I was the ender. BUT, I am now seeing/feeling that XAP had no intention of ever leaving his W for me. His motive was simple: to have something on the side. And he did whatever it took (fake promises, lies, etc.) to keep that going for as long as he could. My T (and my H) tell me that I was probably not his first AP and probably won’t be his last. He’s just “that type”.
But, you know what. I don’t think that I ever really intended to leave my H for XAP either. I didn’t want to break up my family, do that to my daughters. (XAP has no children and his current W is his third W). Certainly in the early stages of the A, we both thought we would leave our spouses for each other. I think that just comes with the early “high” stage of an A, in addition to the fact that we will say and do anything to keep those feel goods coming.
I have told my H about the A, we are in counseling, I am in IC and I/we are working hard to be better people and have a better M. It is HIGHLY unlikely that my XAP is doing any of that. Highly unlikely.
And, here’s my point. Whether you are the ender or the endee, did you really intend to leave your spouse for your XAP? So, for those of you especially that are the endee (I see several on the boards lately) and are struggling, did you really intend to leave your spouse??? I am sure that there are those of us that were ready to leave and many that have, but I am also thinking that there are several of us that really never intended to leave our spouse.

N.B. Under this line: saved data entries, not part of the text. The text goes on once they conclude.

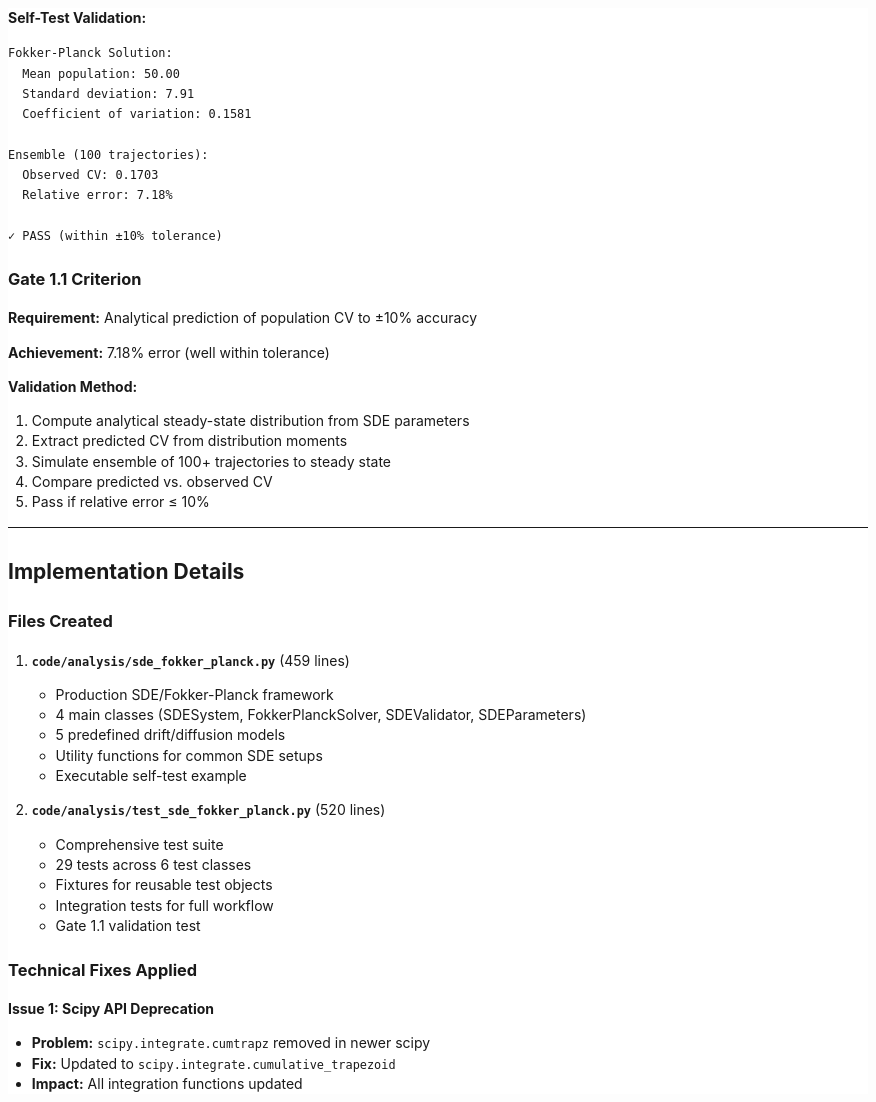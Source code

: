 **Self-Test Validation:**
```
Fokker-Planck Solution:
  Mean population: 50.00
  Standard deviation: 7.91
  Coefficient of variation: 0.1581

Ensemble (100 trajectories):
  Observed CV: 0.1703
  Relative error: 7.18%

✓ PASS (within ±10% tolerance)
```

### Gate 1.1 Criterion

**Requirement:** Analytical prediction of population CV to ±10% accuracy

**Achievement:** 7.18% error (well within tolerance)

**Validation Method:**
1. Compute analytical steady-state distribution from SDE parameters
2. Extract predicted CV from distribution moments
3. Simulate ensemble of 100+ trajectories to steady state
4. Compare predicted vs. observed CV
5. Pass if relative error ≤ 10%

---

## Implementation Details

### Files Created

1. **`code/analysis/sde_fokker_planck.py`** (459 lines)
   - Production SDE/Fokker-Planck framework
   - 4 main classes (SDESystem, FokkerPlanckSolver, SDEValidator, SDEParameters)
   - 5 predefined drift/diffusion models
   - Utility functions for common SDE setups
   - Executable self-test example

2. **`code/analysis/test_sde_fokker_planck.py`** (520 lines)
   - Comprehensive test suite
   - 29 tests across 6 test classes
   - Fixtures for reusable test objects
   - Integration tests for full workflow
   - Gate 1.1 validation test

### Technical Fixes Applied

**Issue 1: Scipy API Deprecation**
- **Problem:** `scipy.integrate.cumtrapz` removed in newer scipy
- **Fix:** Updated to `scipy.integrate.cumulative_trapezoid`
- **Impact:** All integration functions updated
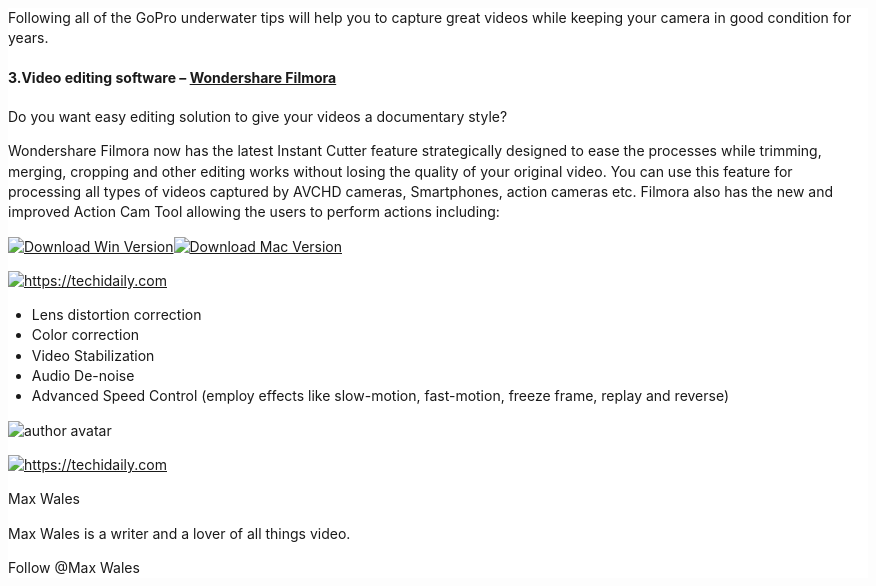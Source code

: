 Following all of the GoPro underwater tips will help you to capture great videos while keeping your camera in good condition for years.

#### 3.Video editing software – [Wondershare Filmora](https://tools.techidaily.com/wondershare/filmora/download/)

Do you want easy editing solution to give your videos a documentary style?

Wondershare Filmora now has the latest Instant Cutter feature strategically designed to ease the processes while trimming, merging, cropping and other editing works without losing the quality of your original video. You can use this feature for processing all types of videos captured by AVCHD cameras, Smartphones, action cameras etc. Filmora also has the new and improved Action Cam Tool allowing the users to perform actions including:

[![Download Win Version](https://images.wondershare.com/filmora/guide/download-btn-win.jpg)](https://tools.techidaily.com/wondershare/filmora/download/)[![Download Mac Version](https://images.wondershare.com/filmora/guide/download-btn-mac.jpg)](https://tools.techidaily.com/wondershare/filmora/download/)


<a href="https://aligracehair.sjv.io/c/5597632/1868590/19272" target="_top" id="1868590">
  <img src="//a.impactradius-go.com/display-ad/19272-1868590" border="0" alt="https://techidaily.com" width="728" height="90"/>
</a>
<img height="0" width="0" src="https://aligracehair.sjv.io/i/5597632/1868590/19272" style="position:absolute;visibility:hidden;" border="0" />


* Lens distortion correction
* Color correction
* Video Stabilization
* Audio De-noise
* Advanced Speed Control (employ effects like slow-motion, fast-motion, freeze frame, replay and reverse)

![author avatar](https://images.wondershare.com/filmora/article-images/max-wales-author.jpg)


<a href="https://appsumo.8odi.net/c/5597632/2123733/7443" target="_top" id="2123733">
  <img src="//a.impactradius-go.com/display-ad/7443-2123733" border="0" alt="https://techidaily.com" width="728" height="90"/>
</a>
<img height="0" width="0" src="https://appsumo.8odi.net/i/5597632/2123733/7443" style="position:absolute;visibility:hidden;" border="0" />


Max Wales

Max Wales is a writer and a lover of all things video.

Follow @Max Wales


<ins class="adsbygoogle"
     style="display:block"
     data-ad-format="autorelaxed"
     data-ad-client="ca-pub-7571918770474297"
     data-ad-slot="1223367746"></ins>

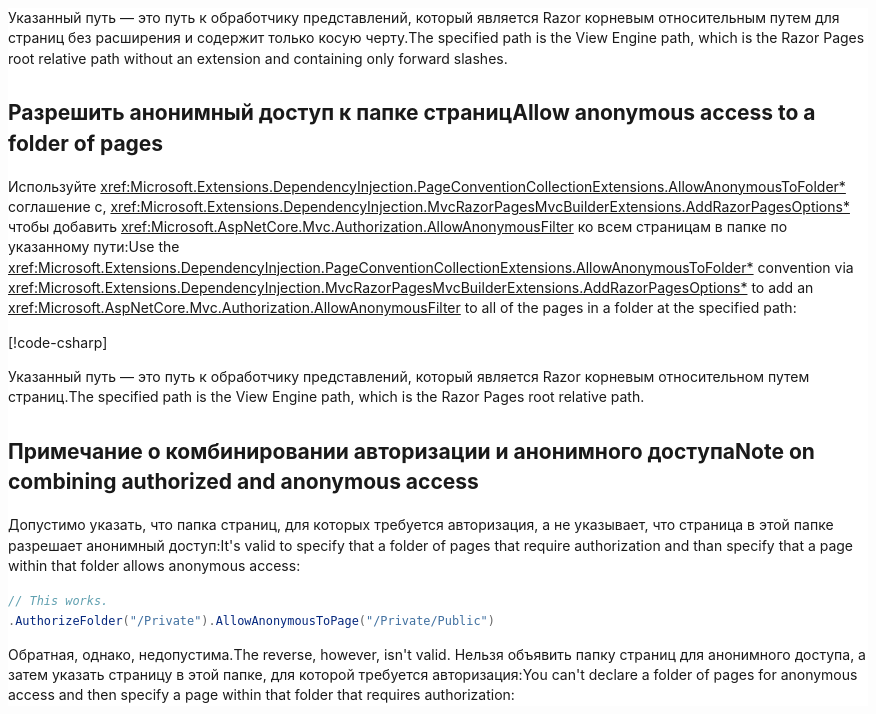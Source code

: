 <span data-ttu-id="96f1c-173">Указанный путь — это путь к обработчику представлений, который является Razor корневым относительным путем для страниц без расширения и содержит только косую черту.</span><span class="sxs-lookup"><span data-stu-id="96f1c-173">The specified path is the View Engine path, which is the Razor Pages root relative path without an extension and containing only forward slashes.</span></span>

## <a name="allow-anonymous-access-to-a-folder-of-pages"></a><span data-ttu-id="96f1c-174">Разрешить анонимный доступ к папке страниц</span><span class="sxs-lookup"><span data-stu-id="96f1c-174">Allow anonymous access to a folder of pages</span></span>

<span data-ttu-id="96f1c-175">Используйте <xref:Microsoft.Extensions.DependencyInjection.PageConventionCollectionExtensions.AllowAnonymousToFolder*> соглашение с, <xref:Microsoft.Extensions.DependencyInjection.MvcRazorPagesMvcBuilderExtensions.AddRazorPagesOptions*> чтобы добавить <xref:Microsoft.AspNetCore.Mvc.Authorization.AllowAnonymousFilter> ко всем страницам в папке по указанному пути:</span><span class="sxs-lookup"><span data-stu-id="96f1c-175">Use the <xref:Microsoft.Extensions.DependencyInjection.PageConventionCollectionExtensions.AllowAnonymousToFolder*> convention via <xref:Microsoft.Extensions.DependencyInjection.MvcRazorPagesMvcBuilderExtensions.AddRazorPagesOptions*> to add an <xref:Microsoft.AspNetCore.Mvc.Authorization.AllowAnonymousFilter> to all of the pages in a folder at the specified path:</span></span>

[!code-csharp[](razor-pages-authorization/samples/2.x/AuthorizationSample/Startup.cs?name=snippet1&highlight=2,7)]

<span data-ttu-id="96f1c-176">Указанный путь — это путь к обработчику представлений, который является Razor корневым относительном путем страниц.</span><span class="sxs-lookup"><span data-stu-id="96f1c-176">The specified path is the View Engine path, which is the Razor Pages root relative path.</span></span>

## <a name="note-on-combining-authorized-and-anonymous-access"></a><span data-ttu-id="96f1c-177">Примечание о комбинировании авторизации и анонимного доступа</span><span class="sxs-lookup"><span data-stu-id="96f1c-177">Note on combining authorized and anonymous access</span></span>

<span data-ttu-id="96f1c-178">Допустимо указать, что папка страниц, для которых требуется авторизация, а не указывает, что страница в этой папке разрешает анонимный доступ:</span><span class="sxs-lookup"><span data-stu-id="96f1c-178">It's valid to specify that a folder of pages that require authorization and than specify that a page within that folder allows anonymous access:</span></span>

```csharp
// This works.
.AuthorizeFolder("/Private").AllowAnonymousToPage("/Private/Public")
```

<span data-ttu-id="96f1c-179">Обратная, однако, недопустима.</span><span class="sxs-lookup"><span data-stu-id="96f1c-179">The reverse, however, isn't valid.</span></span> <span data-ttu-id="96f1c-180">Нельзя объявить папку страниц для анонимного доступа, а затем указать страницу в этой папке, для которой требуется авторизация:</span><span class="sxs-lookup"><span data-stu-id="96f1c-180">You can't declare a folder of pages for anonymous access and then specify a page within that folder that requires authorization:</span></span>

But, with that all being said, I am struggling to let go of the fantasy, the hurt and am trying to forgive myself and XAP. But, when I think about what was REALLY going to happen - i.e. neither of us were going to leave our spouse, it helps me to REALLY see this for what it was. A false relationship.
(I will probably post this on the AAS board also but wanted to post here also to possibly give an endee something to ponder!)